Lei segnava a raffica anche a 38 anni. Qual'è il segreto della longevità sportiva?
«Le origini. Noi napoletani siamo affamati. A Napoli iniziamo a giocare in strada a 5 anni per cui siamo preparati a tutto e forse per questo abbiamo una marcia in più».
Nell'Udinese è diventato un'icona, un po' meno in nazionale.
«Alla fine sono contento per gli obiettivi raggiunti. Ho giocato due europei e un mondiale. Credo che 42 presenze in maglia azzurra non siano frutto del caso. Ho sempre dato il massimo, e gli allenatori che mi hanno convocato lo sanno bene».
Lei incorona Insigne come suo erede, ma il panorama non le sembra arido?

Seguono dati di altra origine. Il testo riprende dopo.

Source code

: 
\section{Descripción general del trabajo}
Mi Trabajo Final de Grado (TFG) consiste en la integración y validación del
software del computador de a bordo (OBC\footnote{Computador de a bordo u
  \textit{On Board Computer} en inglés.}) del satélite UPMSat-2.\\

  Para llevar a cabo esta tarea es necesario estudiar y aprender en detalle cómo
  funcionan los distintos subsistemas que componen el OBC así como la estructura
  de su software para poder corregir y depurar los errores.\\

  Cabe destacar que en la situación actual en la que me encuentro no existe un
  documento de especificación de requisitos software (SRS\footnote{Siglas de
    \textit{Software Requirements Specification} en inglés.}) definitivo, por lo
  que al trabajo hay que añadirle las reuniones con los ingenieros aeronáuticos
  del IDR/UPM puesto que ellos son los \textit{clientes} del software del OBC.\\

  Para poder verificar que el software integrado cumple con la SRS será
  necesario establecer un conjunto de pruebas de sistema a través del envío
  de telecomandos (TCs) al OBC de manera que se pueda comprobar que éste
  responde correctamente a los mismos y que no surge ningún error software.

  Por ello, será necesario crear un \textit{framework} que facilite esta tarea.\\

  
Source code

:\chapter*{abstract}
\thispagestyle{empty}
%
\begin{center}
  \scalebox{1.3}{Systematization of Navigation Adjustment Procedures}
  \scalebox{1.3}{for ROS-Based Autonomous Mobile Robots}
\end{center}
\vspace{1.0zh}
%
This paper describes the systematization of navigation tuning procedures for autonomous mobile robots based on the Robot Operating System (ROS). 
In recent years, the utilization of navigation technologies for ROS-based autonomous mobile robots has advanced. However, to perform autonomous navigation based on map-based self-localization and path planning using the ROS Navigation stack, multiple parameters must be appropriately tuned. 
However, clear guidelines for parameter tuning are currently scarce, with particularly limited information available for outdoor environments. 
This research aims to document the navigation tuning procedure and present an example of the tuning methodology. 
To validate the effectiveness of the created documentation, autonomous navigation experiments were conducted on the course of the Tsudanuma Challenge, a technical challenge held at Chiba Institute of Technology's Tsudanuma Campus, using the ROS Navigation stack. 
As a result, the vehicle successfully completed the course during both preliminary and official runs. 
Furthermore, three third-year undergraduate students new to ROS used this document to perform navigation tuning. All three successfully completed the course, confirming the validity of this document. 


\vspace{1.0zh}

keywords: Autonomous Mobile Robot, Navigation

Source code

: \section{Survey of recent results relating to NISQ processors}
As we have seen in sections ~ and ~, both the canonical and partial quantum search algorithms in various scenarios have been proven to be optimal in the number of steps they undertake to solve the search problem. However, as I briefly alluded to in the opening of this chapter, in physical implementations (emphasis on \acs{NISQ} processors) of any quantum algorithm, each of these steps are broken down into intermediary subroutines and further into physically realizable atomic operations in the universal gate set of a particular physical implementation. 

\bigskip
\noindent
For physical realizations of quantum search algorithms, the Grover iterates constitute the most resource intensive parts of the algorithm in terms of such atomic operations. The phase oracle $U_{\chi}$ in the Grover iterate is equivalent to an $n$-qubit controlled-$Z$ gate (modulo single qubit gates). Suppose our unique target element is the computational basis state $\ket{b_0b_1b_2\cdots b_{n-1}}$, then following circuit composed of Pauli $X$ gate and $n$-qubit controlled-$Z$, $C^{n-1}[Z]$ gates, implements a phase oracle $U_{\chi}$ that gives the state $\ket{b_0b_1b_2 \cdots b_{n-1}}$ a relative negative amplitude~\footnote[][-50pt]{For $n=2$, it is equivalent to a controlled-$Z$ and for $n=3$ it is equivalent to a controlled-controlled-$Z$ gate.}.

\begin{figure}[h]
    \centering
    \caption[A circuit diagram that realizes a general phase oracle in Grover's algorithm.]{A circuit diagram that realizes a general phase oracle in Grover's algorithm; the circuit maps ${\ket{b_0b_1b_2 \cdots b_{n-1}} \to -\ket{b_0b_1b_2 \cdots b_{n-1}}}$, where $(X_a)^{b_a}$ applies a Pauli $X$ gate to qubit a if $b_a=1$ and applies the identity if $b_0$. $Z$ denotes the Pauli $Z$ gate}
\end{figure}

«Tutt'altro. Belotti è un ottimo attaccante, così come Immobile. Sono piovute parecchie critiche sulla nazionale ma ha cambiato molto. E il ricambio generazionale non può avvenire in modo affretto».

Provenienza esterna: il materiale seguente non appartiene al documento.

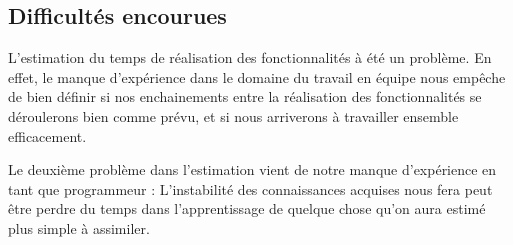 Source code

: \subsection{Difficultés encourues} 
L'estimation du temps de réalisation des fonctionnalités à été un problème. 
En effet, le manque d'expérience dans le domaine du travail en équipe nous empêche de bien définir si nos enchainements entre la réalisation des fonctionnalités se déroulerons bien comme prévu, et si nous arriverons à travailler ensemble efficacement. 

Le deuxième problème dans l'estimation vient de notre manque d'expérience en tant que programmeur :
L'instabilité des connaissances acquises nous fera peut être perdre du temps dans l'apprentissage de quelque chose qu'on aura estimé plus simple à assimiler. 
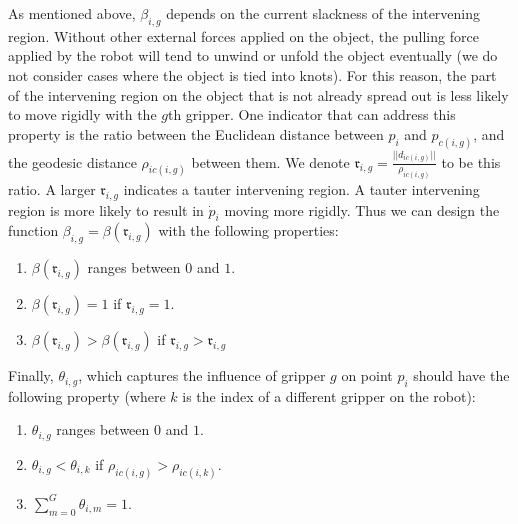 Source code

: As mentioned above, $\beta_{i,g}$ depends on the current slackness of the intervening region. 
Without other external forces applied on the object, the pulling force applied by the robot will tend to unwind or unfold the object eventually (we do not consider cases where the object is tied into knots).  
For this reason,  the part of the intervening region on the object that is not already spread out is less likely to move rigidly with the $g$th gripper. 
One indicator that can address this property is the ratio between the Euclidean distance between $p_i$ and $p_{c(i,g)}$, and the geodesic distance $\rho_{ic(i,g)}$ between them. 
We denote $\mathfrak{r}_{i,g} = \frac{||d_{ic(i,g)}||}{\rho_{ic(i,g)}}$ to be this ratio.
A larger $\mathfrak{r}_{i,g}$ indicates a tauter intervening region. 
A tauter intervening region is more likely to result in $\dot{p}_i$ moving more rigidly.
Thus we can design the function $\beta_{i,g} = \beta (\mathfrak{r}_{i,g})$ with the following properties:%
\begin{enumerate}
\item $\beta (\mathfrak{r}_{i,g})$ ranges between $0$ and $1$.
\item $\beta (\mathfrak{r}_{i,g})= 1$ if $\mathfrak{r}_{i,g} = 1$.
\item $\beta (\mathfrak{r}_{i,g}) > \beta (\mathfrak{r}_{i,g})$ if $\mathfrak{r}_{i,g} > \mathfrak{r}_{i,g}$
\end{enumerate}

Finally, $\theta_{i,g}$, which captures the influence of gripper $g$ on point $p_i$ should have the following property (where $k$ is the index of a different gripper on the robot):
\begin{enumerate}
\item $\theta_{i,g}$ ranges between $0$ and $1$.
\item $\theta_{i,g} < \theta_{i,k}$ if $\rho_{ic(i,g)} > \rho_{ic(i,k)}$.
\item $\sum_{m = 0}^{G} \theta_{i,m} = 1$.
\end{enumerate}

Lo spareggio per la Russia non sarà una passeggiata di salute. E se accadesse l'imponderabile?
«Non voglio neppure pensarci, in Italia scoppierebbe una guerra».
Meglio passare in rassegna la sua carriera a Udine. Perché ha scelto di rimanerci a vita?
«Stavo bene e ci sto bene anche adesso. È una città che mi offre tutto ciò di cui io e la mia famiglia abbiamo bisogno, compresa la serenità».
Napoli e Juventus avrebbero fatto carte false pur di averla in squadra.
«Ho ricevuto anche parecchie offerte dall'estero. Ho detto di no al Liverpool ad esempio. Voltare le spalle al Napoli è stato doloroso. Sono tifoso e avevo il timore di sbagliare. Resto convinto di aver fatto la scelta giusta».
Lei in Serie A ha realizzato 209 reti, è il sesto cannoniere della storia. Ci sarà stato qualche difensore che l'ha fatta soffrire.
«Ho vissuto sfide di grande intensità con Cannavaro, Thuram e Maldini, ma quando dovevo affrontare Cordoba dell'Inter erano problemi seri. Aveva una velocità supersonica, sapeva anticiparmi. Sono sempre stati duelli duri, ma molto leali».
Anche questa volta Cristiano Ronaldo e Messi si contenderanno il Pallone d'Oro. Lei a chi lo assegnerebbe?
«A Gigi Buffon, è un fenomeno. È un campione in campo così come nella vita. Credo che l'investitura di migliore al mondo debba tenere conto anche delle doti umane di un atleta».
Oggi festeggia gli anni, domani?
«Gestisco un'attività immobiliare e ho aperto una scuola calcio. Il pallone farà ancora parte della mia esistenza».